El viento helado aullaba con furia en las calles de Puerto San Rafael, como un presagio de la tormenta que se avecinaba. Sebastián Bernard permanecía inmóvil, sintiendo cómo el frío se colaba hasta la médula de sus huesos. El sonido del tono de llamada terminada resonaba en sus oídos mientras su mente se entumecía por completo.
"No ser de la sangre de Isabel Allende, ¿quizá hubiera sido más fácil...?" Las palabras de Esteban se repetían en su cabeza como un eco malicioso. ¿Era acaso una sentencia de muerte velada? Si no existieran lazos de sangre, la muerte sería más rápida... entonces, ¿qué estaba planeando realmente el señor Allende?
José Alejandro se acercó con pasos cautelosos, su rostro reflejando la gravedad de la situación.
—Señor, la señorita Isabel ya no está en Puerto San Rafael.
Esa pequeña migaja de información había costado un esfuerzo monumental obtenerla del equipo de seguridad. Cualquier detalle sobre Isabel se había vuelto prácticamente imposible de conseguir, como si ella se hubiera desvanecido en el aire.
La mandíbula de Sebastián se tensó visiblemente. Aquella que antes podía ver en cualquier momento, ahora parecía estar separada de él por un abismo infranqueable.
—¿Cuándo se fue? —su voz sonó ronca, casi extraña a sus propios oídos.
—Después del incidente.
El silencio de Sebastián fue pesado como plomo. Isabel fuera de Puerto San Rafael significaba que había perdido toda posibilidad de encontrarla, de hablar con ella cara a cara.
Las palabras de Esteban por teléfono resonaban en su memoria como una advertencia siniestra. Era evidente que el asunto con la familia Galindo no tendría una solución sencilla esta vez.
Pero Iris... ella no podía esperar más. La última vez que la visitó, apenas el día anterior, la muerte parecía acechar en cada rincón de su habitación. Aunque seguía respirando, una sombra oscura se cernía sobre ella, como si la vida misma estuviera abandonando lentamente su cuerpo.
—Es probable que haya regresado a Francia —sugirió José Alejandro.
Sebastián sintió que el mundo se detenía por un instante. ¿Francia? El lugar donde Isabel había crecido bajo el cobijo de la familia Blanchet. Había regresado a su verdadero hogar, y la distancia entre ellos ahora parecía infinita.
...
Al llegar a la mansión Galindo, los gritos desgarradores de Carmen Ruiz y Patricio Galindo lo recibieron como una bofetada.

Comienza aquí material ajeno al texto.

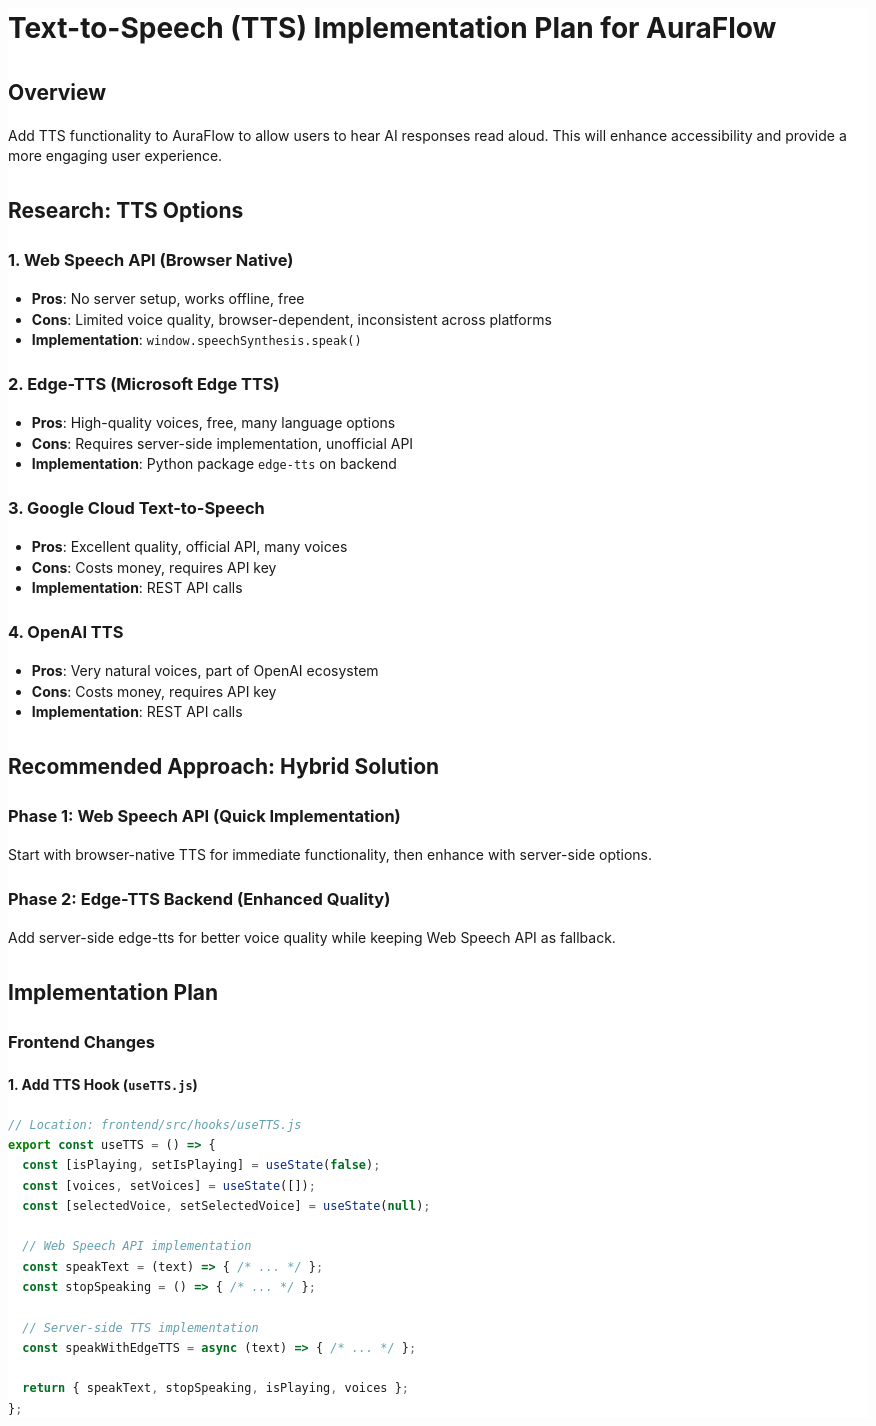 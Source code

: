 # Text-to-Speech (TTS) Implementation Plan for AuraFlow

## Overview
Add TTS functionality to AuraFlow to allow users to hear AI responses read aloud. This will enhance accessibility and provide a more engaging user experience.

## Research: TTS Options

### 1. Web Speech API (Browser Native)
- **Pros**: No server setup, works offline, free
- **Cons**: Limited voice quality, browser-dependent, inconsistent across platforms
- **Implementation**: `window.speechSynthesis.speak()`

### 2. Edge-TTS (Microsoft Edge TTS)
- **Pros**: High-quality voices, free, many language options
- **Cons**: Requires server-side implementation, unofficial API
- **Implementation**: Python package `edge-tts` on backend

### 3. Google Cloud Text-to-Speech
- **Pros**: Excellent quality, official API, many voices
- **Cons**: Costs money, requires API key
- **Implementation**: REST API calls

### 4. OpenAI TTS
- **Pros**: Very natural voices, part of OpenAI ecosystem
- **Cons**: Costs money, requires API key
- **Implementation**: REST API calls

## Recommended Approach: Hybrid Solution

### Phase 1: Web Speech API (Quick Implementation)
Start with browser-native TTS for immediate functionality, then enhance with server-side options.

### Phase 2: Edge-TTS Backend (Enhanced Quality)
Add server-side edge-tts for better voice quality while keeping Web Speech API as fallback.

## Implementation Plan

### Frontend Changes

#### 1. Add TTS Hook (`useTTS.js`)
```javascript
// Location: frontend/src/hooks/useTTS.js
export const useTTS = () => {
  const [isPlaying, setIsPlaying] = useState(false);
  const [voices, setVoices] = useState([]);
  const [selectedVoice, setSelectedVoice] = useState(null);
  
  // Web Speech API implementation
  const speakText = (text) => { /* ... */ };
  const stopSpeaking = () => { /* ... */ };
  
  // Server-side TTS implementation
  const speakWithEdgeTTS = async (text) => { /* ... */ };
  
  return { speakText, stopSpeaking, isPlaying, voices };
};
```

—¿Por qué me haces esto? —la voz de Carmen temblaba con histeria—. ¿Cuándo empezaste con esa mujer despreciable? ¿Ya tienen hijos, y además gemelos? Patricio, ¿qué soy yo para ti?
Las lágrimas corrían por su rostro envejecido mientras se aferraba al último vestigio de dignidad que le quedaba.
—He dado todo a esta familia durante años, ¿y así me pagas? ¿Por qué tienes que tratarme así?
La mirada de Patricio destilaba desprecio puro.
—¿Qué has dado a esta familia? —su voz rasgaba como un látigo—. Después del matrimonio has vivido como una reina sin mover un dedo. Ni siquiera has sido capaz de mantener la paz entre los niños de esta casa.
El recuerdo de las pérdidas que la empresa había sufrido por culpa de Isabel, todo gracias a Carmen, hizo que su rostro se contrajera de ira.
—¿Yo no puedo mantener la paz? —Carmen temblaba de rabia—. Tú conoces perfectamente a Isabel, ¿y ahora me culpas de todo?